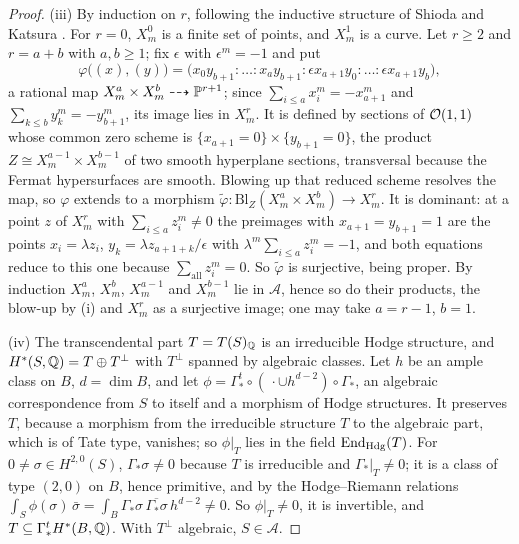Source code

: \begin{proof}
(iii) By induction on $r$, following the inductive structure of Shioda and
Katsura \cite{SK79}. For $r=0$, $X^{0}_{m}$ is a finite set of points, and
$X^{1}_{m}$ is a curve. Let $r\ge2$ and $r=a+b$ with $a,b\ge1$; fix
$\epsilon$ with $\epsilon^{m}=-1$ and put
\[
  \varphi\bigl((x),(y)\bigr)=\bigl(x_{0}y_{b+1}:\dots:x_{a}y_{b+1}:
  \epsilon x_{a+1}y_{0}:\dots:\epsilon x_{a+1}y_{b}\bigr),
\]
a rational map $X^{a}_{m}\times X^{b}_{m}\dashrightarrow\PP^{r+1}$; since
$\sum_{i\le a}x_{i}^{m}=-x_{a+1}^{m}$ and $\sum_{k\le b}y_{k}^{m}=-y_{b+1}^{m}$,
its image lies in $X^{r}_{m}$. It is defined by sections of
$\cO(1,1)$ whose common zero scheme is $\{x_{a+1}=0\}\times\{y_{b+1}=0\}$,
the product $Z\cong X^{a-1}_{m}\times X^{b-1}_{m}$ of two smooth
hyperplane sections, transversal because the Fermat hypersurfaces
are smooth. Blowing up that reduced scheme resolves the map, so $\varphi$
extends to a morphism $\widetilde\varphi\colon\mathrm{Bl}_{Z}(X^{a}_{m}\times
X^{b}_{m})\to X^{r}_{m}$. It is dominant: at a point $z$ of $X^{r}_{m}$ with
$\sum_{i\le a}z_{i}^{m}\ne0$ the preimages with $x_{a+1}=y_{b+1}=1$ are the
points $x_{i}=\lambda z_{i}$, $y_{k}=\lambda z_{a+1+k}/\epsilon$ with
$\lambda^{m}\sum_{i\le a}z_{i}^{m}=-1$, and both equations reduce to this one
because $\sum_{\text{all}}z_{i}^{m}=0$. So $\widetilde\varphi$ is surjective,
being proper. By induction $X^{a}_{m}$, $X^{b}_{m}$, $X^{a-1}_{m}$ and
$X^{b-1}_{m}$ lie in $\mathcal{A}$, hence so do their products, the blow-up
by (i) and $X^{r}_{m}$ as a surjective image; one may take $a=r-1$, $b=1$.

(iv) The transcendental part $T=T(S)_{\QQ}$ is an irreducible Hodge
structure, and $H^{*}(S,\QQ)=T\oplus T^{\perp}$ with $T^{\perp}$ spanned by
algebraic classes. Let $h$ be an ample class on $B$, $d=\dim B$, and let
$\phi=\Gamma^{t}_{*}\circ(\,\cdot\cup h^{d-2})\circ\Gamma_{*}$, an algebraic
correspondence from $S$ to itself and a morphism of Hodge structures. It
preserves $T$, because a morphism from the irreducible structure $T$ to the
algebraic part, which is of Tate type, vanishes; so $\phi|_{T}$ lies in the
field $\End_{\mathrm{Hdg}}(T)$. For $0\ne\sigma\in H^{2,0}(S)$,
$\Gamma_{*}\sigma\ne0$ because $T$ is irreducible and $\Gamma_{*}|_{T}\ne0$;
it is a class of type $(2,0)$ on $B$, hence primitive, and by the
Hodge--Riemann relations $\int_{S}\phi(\sigma)\,\bar\sigma=\int_{B}
\Gamma_{*}\sigma\,\overline{\Gamma_{*}\sigma}\,h^{d-2}\ne0$. So
$\phi|_{T}\ne0$, it is invertible, and $T\subseteq\Gamma^{t}_{*}H^{*}(B,\QQ)$.
With $T^{\perp}$ algebraic, $S\in\mathcal{A}$.


\end{proof}
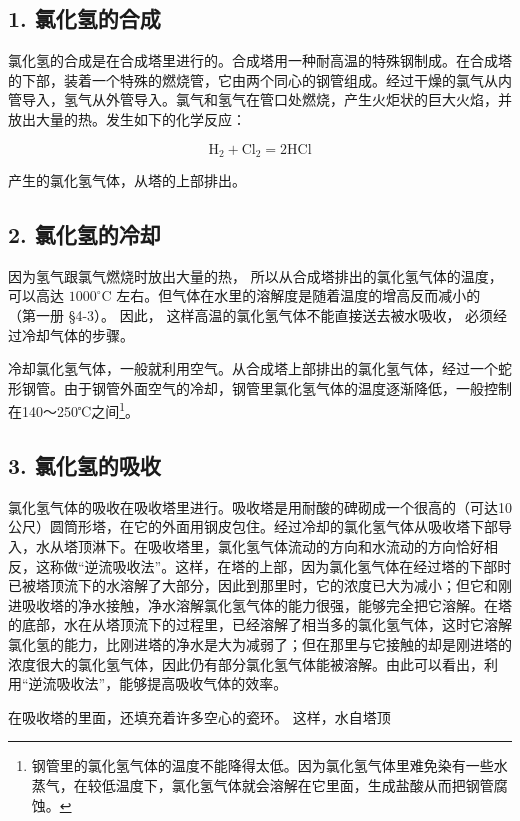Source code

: \subsection{1. 氯化氢的合成}

氯化氢的合成是在合成塔里进行的。合成塔用一种耐高温的特殊钢制成。在合成塔的下部，装着一个特殊的燃烧管，它由两个同心的钢管组成。经过干燥的氯气从内管导入，氢气从外管导入。氯气和氢气在管口处燃烧，产生火炬状的巨大火焰，并放出大量的热。发生如下的化学反应：

\[
\mathrm{H} _ {2} + \mathrm{Cl} _ {2} = 2 \mathrm{HCl}
\]

产生的氯化氢气体，从塔的上部排出。

\subsection{2. 氯化氢的冷却}

因为氢气跟氯气燃烧时放出大量的热， 所以从合成塔排出的氯化氢气体的温度，
可以高达 \(1000^{\circ} \mathrm{C}\)
左右。但气体在水里的溶解度是随着温度的增高反而减小的 （第一册 §4-3）。
因此， 这样高温的氯化氢气体不能直接送去被水吸收，
必须经过冷却气体的步骤。

冷却氯化氢气体，一般就利用空气。从合成塔上部排出的氯化氢气体，经过一个蛇形钢管。由于钢管外面空气的冷却，钢管里氯化氢气体的温度逐渐降低，一般控制在140～250℃之间\footnote{钢管里的氯化氢气体的温度不能降得太低。因为氯化氢气体里难免染有一些水蒸气，在较低温度下，氯化氢气体就会溶解在它里面，生成盐酸从而把钢管腐蚀。}。

\subsection{3. 氯化氢的吸收}

氯化氢气体的吸收在吸收塔里进行。吸收塔是用耐酸的碑砌成一个很高的（可达10公尺）圆筒形塔，在它的外面用钢皮包住。经过冷却的氯化氢气体从吸收塔下部导入，水从塔顶淋下。在吸收塔里，氯化氢气体流动的方向和水流动的方向恰好相反，这称做``逆流吸收法''。这样，在塔的上部，因为氯化氢气体在经过塔的下部时已被塔顶流下的水溶解了大部分，因此到那里时，它的浓度已大为减小；但它和刚进吸收塔的净水接触，净水溶解氯化氢气体的能力很强，能够完全把它溶解。在塔的底部，水在从塔顶流下的过程里，已经溶解了相当多的氯化氢气体，这时它溶解氯化氢的能力，比刚进塔的净水是大为减弱了；但在那里与它接触的却是刚进塔的浓度很大的氯化氢气体，因此仍有部分氯化氢气体能被溶解。由此可以看出，利用``逆流吸收法''，能够提高吸收气体的效率。

在吸收塔的里面，还填充着许多空心的瓷环。 这样，水自塔顶

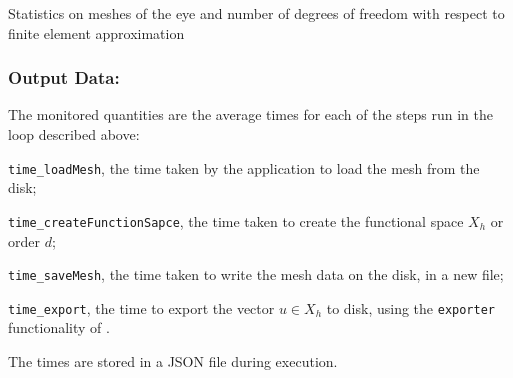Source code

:\begin{table}[!ht]
    \centering

  \caption{Statistics on meshes of the eye and number of degrees of freedom with respect to finite element approximation}
  \label{tab:spec:app-feelpp:eye2brain:mesh_stats}
\end{table}

\subsubsection{Output Data:}

The monitored quantities are the average times for each of the steps run in the loop described above:
\begin{inparaenum}[\it(i)]
\item \texttt{time\_loadMesh}, the time taken by the application to load the mesh from the disk;
\item \texttt{time\_createFunctionSapce}, the time taken to create the functional space $X_h$ or order $d$;
\item \texttt{time\_saveMesh}, the time taken to write the mesh data on the disk, in a new file;
\item \texttt{time\_export}, the time to export the vector $u\in X_h$ to disk, using the \texttt{exporter} functionality of \Feelpp.
\end{inparaenum}
The times are stored in a JSON file during execution.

+++

Aim of the exercise:
In the material above, find each line containing the word "disk" and copy it.

Result of this task:
\item \texttt{time\_loadMesh}, the time taken by the application to load the mesh from the disk;
\item \texttt{time\_saveMesh}, the time taken to write the mesh data on the disk, in a new file;
\item \texttt{time\_export}, the time to export the vector $u\in X_h$ to disk, using the \texttt{exporter} functionality of \Feelpp.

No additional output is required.